EXERCISE BRIEF:
When the line with "mit einer fünfjährigen" appears below, start repeating lines exactly, and keep going through the line with "Schulen fortsetzen. Die"; add nothing outside that span.
---
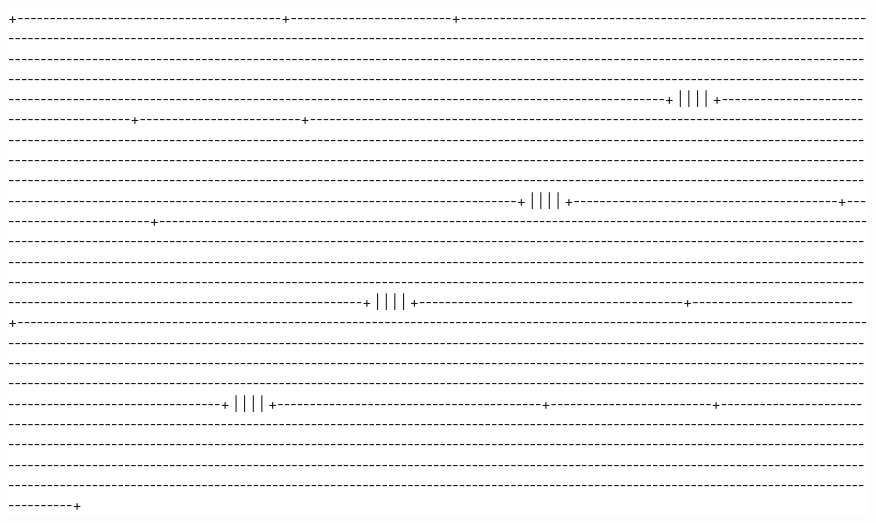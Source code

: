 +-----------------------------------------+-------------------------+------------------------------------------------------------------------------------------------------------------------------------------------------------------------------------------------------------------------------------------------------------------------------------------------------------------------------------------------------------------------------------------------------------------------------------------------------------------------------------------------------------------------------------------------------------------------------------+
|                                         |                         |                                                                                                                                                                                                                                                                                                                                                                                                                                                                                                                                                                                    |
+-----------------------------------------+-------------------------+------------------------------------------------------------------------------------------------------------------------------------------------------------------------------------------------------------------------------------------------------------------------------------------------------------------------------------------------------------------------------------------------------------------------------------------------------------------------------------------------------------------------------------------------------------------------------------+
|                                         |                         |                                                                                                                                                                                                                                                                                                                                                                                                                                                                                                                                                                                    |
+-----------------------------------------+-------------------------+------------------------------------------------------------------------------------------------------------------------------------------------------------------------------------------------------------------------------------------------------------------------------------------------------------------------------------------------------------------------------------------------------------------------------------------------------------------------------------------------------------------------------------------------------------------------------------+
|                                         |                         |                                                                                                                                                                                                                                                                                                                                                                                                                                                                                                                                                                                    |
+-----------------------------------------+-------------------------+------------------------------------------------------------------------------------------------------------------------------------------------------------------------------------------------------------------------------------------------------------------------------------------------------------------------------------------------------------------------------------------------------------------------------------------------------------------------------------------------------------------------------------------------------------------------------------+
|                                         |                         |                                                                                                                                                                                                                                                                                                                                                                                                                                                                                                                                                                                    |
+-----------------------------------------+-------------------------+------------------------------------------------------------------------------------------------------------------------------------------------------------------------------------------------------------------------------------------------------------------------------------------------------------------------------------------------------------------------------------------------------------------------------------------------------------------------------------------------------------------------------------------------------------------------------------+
---
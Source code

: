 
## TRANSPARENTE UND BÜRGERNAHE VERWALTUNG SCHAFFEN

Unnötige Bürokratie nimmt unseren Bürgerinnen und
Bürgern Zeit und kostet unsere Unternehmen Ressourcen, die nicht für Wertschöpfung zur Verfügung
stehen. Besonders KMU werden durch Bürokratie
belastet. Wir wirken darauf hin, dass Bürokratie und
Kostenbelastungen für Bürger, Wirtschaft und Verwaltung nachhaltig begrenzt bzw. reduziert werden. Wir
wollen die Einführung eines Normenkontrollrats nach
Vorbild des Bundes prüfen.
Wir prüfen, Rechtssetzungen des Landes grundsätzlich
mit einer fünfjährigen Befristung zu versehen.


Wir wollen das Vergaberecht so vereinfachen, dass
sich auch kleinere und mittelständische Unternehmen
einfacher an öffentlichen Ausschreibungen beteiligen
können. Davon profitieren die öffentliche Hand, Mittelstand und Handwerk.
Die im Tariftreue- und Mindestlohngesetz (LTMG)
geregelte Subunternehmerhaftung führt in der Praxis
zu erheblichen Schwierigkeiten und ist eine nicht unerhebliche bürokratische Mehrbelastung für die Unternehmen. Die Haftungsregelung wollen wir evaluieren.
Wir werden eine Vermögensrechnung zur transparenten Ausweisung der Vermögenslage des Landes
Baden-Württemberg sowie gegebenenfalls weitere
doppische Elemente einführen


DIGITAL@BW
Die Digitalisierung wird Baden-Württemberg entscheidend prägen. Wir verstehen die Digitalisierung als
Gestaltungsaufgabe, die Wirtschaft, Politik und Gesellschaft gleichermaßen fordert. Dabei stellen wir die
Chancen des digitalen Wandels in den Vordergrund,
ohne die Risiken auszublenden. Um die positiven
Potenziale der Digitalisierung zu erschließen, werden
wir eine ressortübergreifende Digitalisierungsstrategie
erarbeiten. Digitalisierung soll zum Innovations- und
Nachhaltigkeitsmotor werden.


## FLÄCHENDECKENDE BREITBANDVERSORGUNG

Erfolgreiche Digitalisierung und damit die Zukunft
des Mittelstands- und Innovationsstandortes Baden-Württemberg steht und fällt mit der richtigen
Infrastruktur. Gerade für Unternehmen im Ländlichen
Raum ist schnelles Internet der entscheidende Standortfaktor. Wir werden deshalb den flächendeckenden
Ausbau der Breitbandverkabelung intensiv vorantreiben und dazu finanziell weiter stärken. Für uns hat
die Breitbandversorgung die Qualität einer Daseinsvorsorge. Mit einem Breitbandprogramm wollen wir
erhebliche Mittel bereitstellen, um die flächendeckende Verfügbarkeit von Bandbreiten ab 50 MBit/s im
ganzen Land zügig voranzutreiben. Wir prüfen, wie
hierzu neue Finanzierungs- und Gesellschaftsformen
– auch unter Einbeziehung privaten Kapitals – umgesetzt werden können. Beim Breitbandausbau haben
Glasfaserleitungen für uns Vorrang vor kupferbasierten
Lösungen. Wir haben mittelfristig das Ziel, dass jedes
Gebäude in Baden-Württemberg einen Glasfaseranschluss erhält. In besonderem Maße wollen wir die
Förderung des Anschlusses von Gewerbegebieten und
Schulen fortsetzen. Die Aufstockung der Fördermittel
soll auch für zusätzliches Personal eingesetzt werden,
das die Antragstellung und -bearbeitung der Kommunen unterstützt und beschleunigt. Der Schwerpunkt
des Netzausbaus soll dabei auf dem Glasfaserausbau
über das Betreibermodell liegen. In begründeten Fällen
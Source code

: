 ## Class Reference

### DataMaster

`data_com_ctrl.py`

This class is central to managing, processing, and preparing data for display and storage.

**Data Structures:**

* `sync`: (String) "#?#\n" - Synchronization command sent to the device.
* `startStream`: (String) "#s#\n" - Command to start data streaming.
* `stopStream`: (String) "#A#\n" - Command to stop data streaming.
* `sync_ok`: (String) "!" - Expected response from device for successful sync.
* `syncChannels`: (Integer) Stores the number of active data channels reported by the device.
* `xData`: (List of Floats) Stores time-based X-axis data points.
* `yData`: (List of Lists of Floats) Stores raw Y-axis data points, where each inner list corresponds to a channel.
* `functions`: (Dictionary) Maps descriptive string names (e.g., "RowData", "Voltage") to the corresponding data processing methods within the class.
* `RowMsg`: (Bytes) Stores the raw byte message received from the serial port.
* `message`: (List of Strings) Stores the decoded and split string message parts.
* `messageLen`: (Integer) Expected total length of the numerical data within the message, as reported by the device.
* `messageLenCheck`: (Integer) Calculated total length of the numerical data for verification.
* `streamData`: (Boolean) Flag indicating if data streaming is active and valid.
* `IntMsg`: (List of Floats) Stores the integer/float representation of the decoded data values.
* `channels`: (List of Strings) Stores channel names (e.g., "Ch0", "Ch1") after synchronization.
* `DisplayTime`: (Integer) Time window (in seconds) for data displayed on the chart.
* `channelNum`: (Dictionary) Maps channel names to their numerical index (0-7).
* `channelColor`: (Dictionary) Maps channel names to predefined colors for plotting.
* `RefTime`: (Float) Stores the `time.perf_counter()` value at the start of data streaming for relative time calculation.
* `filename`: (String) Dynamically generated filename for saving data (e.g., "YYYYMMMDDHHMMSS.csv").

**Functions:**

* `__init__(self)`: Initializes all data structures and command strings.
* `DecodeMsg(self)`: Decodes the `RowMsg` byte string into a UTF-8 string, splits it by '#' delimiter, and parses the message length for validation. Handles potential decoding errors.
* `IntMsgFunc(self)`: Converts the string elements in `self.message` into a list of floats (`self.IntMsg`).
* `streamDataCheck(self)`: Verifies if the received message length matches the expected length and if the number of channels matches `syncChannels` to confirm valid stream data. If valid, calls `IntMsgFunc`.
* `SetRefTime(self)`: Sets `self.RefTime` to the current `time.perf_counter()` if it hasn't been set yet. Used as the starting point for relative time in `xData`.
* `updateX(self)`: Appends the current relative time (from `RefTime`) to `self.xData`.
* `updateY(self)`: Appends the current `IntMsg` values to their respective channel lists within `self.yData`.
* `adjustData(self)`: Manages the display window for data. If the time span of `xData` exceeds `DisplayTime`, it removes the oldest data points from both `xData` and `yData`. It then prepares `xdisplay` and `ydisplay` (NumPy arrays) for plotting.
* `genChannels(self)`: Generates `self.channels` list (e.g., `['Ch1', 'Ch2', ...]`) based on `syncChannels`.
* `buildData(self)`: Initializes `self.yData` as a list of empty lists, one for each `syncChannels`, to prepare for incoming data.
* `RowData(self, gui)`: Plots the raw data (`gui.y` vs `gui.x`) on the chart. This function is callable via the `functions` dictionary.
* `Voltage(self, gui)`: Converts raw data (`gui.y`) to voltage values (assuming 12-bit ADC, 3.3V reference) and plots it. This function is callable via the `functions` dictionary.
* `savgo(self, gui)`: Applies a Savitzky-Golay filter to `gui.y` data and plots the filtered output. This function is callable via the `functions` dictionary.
---
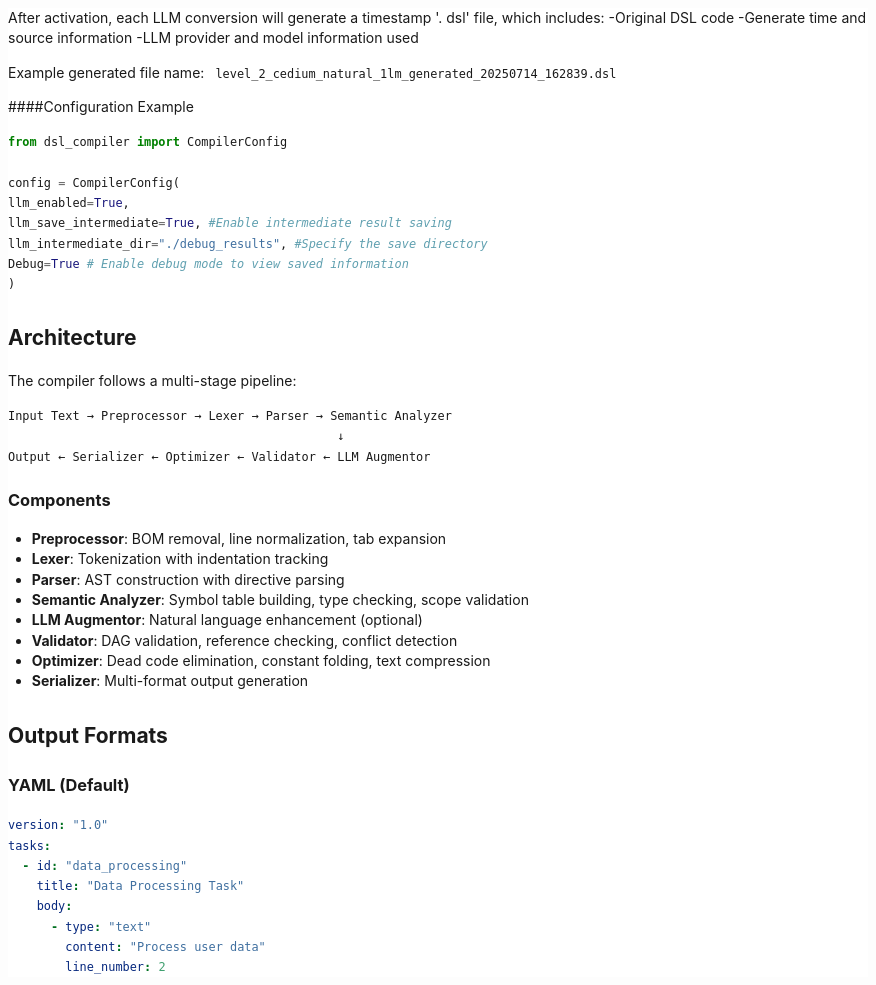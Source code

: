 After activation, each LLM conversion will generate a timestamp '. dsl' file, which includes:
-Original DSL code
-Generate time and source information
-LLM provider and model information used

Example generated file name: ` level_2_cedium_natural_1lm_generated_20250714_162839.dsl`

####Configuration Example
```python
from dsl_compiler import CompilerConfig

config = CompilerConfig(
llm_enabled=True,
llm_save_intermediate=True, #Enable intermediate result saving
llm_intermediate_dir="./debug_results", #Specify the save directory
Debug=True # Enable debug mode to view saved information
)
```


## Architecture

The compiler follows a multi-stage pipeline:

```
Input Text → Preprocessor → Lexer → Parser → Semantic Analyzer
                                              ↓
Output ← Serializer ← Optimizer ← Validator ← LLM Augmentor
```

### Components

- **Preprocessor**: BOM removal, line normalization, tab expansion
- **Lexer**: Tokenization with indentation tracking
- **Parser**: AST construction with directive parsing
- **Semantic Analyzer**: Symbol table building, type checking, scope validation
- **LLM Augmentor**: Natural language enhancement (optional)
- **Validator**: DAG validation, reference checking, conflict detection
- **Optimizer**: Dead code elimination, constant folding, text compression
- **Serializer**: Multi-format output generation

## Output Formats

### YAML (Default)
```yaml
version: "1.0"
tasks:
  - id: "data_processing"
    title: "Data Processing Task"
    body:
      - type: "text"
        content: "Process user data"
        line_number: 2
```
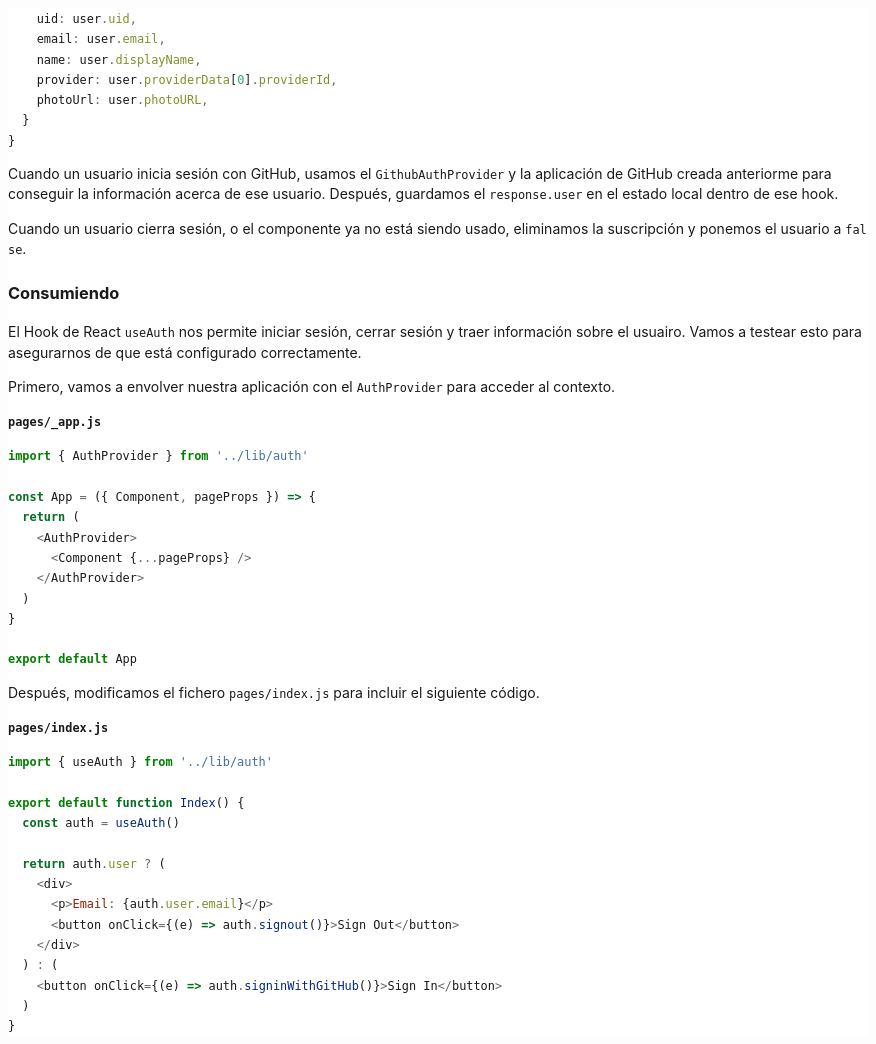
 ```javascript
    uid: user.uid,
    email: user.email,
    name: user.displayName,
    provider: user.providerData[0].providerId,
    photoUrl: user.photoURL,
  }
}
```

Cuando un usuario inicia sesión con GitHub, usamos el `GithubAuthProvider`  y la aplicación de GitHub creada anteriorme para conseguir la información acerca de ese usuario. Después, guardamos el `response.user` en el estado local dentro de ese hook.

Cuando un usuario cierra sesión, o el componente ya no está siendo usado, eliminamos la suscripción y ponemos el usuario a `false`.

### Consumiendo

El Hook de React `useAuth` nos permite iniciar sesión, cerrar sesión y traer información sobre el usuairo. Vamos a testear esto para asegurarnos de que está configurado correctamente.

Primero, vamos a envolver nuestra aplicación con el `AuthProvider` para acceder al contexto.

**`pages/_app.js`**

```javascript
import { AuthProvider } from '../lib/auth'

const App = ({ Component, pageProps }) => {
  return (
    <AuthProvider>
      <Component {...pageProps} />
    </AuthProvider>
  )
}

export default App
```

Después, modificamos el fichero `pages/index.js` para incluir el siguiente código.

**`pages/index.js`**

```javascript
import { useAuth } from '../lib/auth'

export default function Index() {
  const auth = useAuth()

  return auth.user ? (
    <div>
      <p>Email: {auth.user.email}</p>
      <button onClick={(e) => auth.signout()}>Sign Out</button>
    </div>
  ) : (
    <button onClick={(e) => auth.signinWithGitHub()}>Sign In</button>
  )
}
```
---
RESPONSE BOX:
mit einer fünfjährigen Befristung zu versehen.


Wir wollen das Vergaberecht so vereinfachen, dass
sich auch kleinere und mittelständische Unternehmen
einfacher an öffentlichen Ausschreibungen beteiligen
können. Davon profitieren die öffentliche Hand, Mittelstand und Handwerk.
Die im Tariftreue- und Mindestlohngesetz (LTMG)
geregelte Subunternehmerhaftung führt in der Praxis
zu erheblichen Schwierigkeiten und ist eine nicht unerhebliche bürokratische Mehrbelastung für die Unternehmen. Die Haftungsregelung wollen wir evaluieren.
Wir werden eine Vermögensrechnung zur transparenten Ausweisung der Vermögenslage des Landes
Baden-Württemberg sowie gegebenenfalls weitere
doppische Elemente einführen


DIGITAL@BW
Die Digitalisierung wird Baden-Württemberg entscheidend prägen. Wir verstehen die Digitalisierung als
Gestaltungsaufgabe, die Wirtschaft, Politik und Gesellschaft gleichermaßen fordert. Dabei stellen wir die
Chancen des digitalen Wandels in den Vordergrund,
ohne die Risiken auszublenden. Um die positiven
Potenziale der Digitalisierung zu erschließen, werden
wir eine ressortübergreifende Digitalisierungsstrategie
erarbeiten. Digitalisierung soll zum Innovations- und
Nachhaltigkeitsmotor werden.


## FLÄCHENDECKENDE BREITBANDVERSORGUNG

Erfolgreiche Digitalisierung und damit die Zukunft
des Mittelstands- und Innovationsstandortes Baden-Württemberg steht und fällt mit der richtigen
Infrastruktur. Gerade für Unternehmen im Ländlichen
Raum ist schnelles Internet der entscheidende Standortfaktor. Wir werden deshalb den flächendeckenden
Ausbau der Breitbandverkabelung intensiv vorantreiben und dazu finanziell weiter stärken. Für uns hat
die Breitbandversorgung die Qualität einer Daseinsvorsorge. Mit einem Breitbandprogramm wollen wir
erhebliche Mittel bereitstellen, um die flächendeckende Verfügbarkeit von Bandbreiten ab 50 MBit/s im
ganzen Land zügig voranzutreiben. Wir prüfen, wie
hierzu neue Finanzierungs- und Gesellschaftsformen
– auch unter Einbeziehung privaten Kapitals – umgesetzt werden können. Beim Breitbandausbau haben
Glasfaserleitungen für uns Vorrang vor kupferbasierten
Lösungen. Wir haben mittelfristig das Ziel, dass jedes
Gebäude in Baden-Württemberg einen Glasfaseranschluss erhält. In besonderem Maße wollen wir die
Förderung des Anschlusses von Gewerbegebieten und
Schulen fortsetzen. Die Aufstockung der Fördermittel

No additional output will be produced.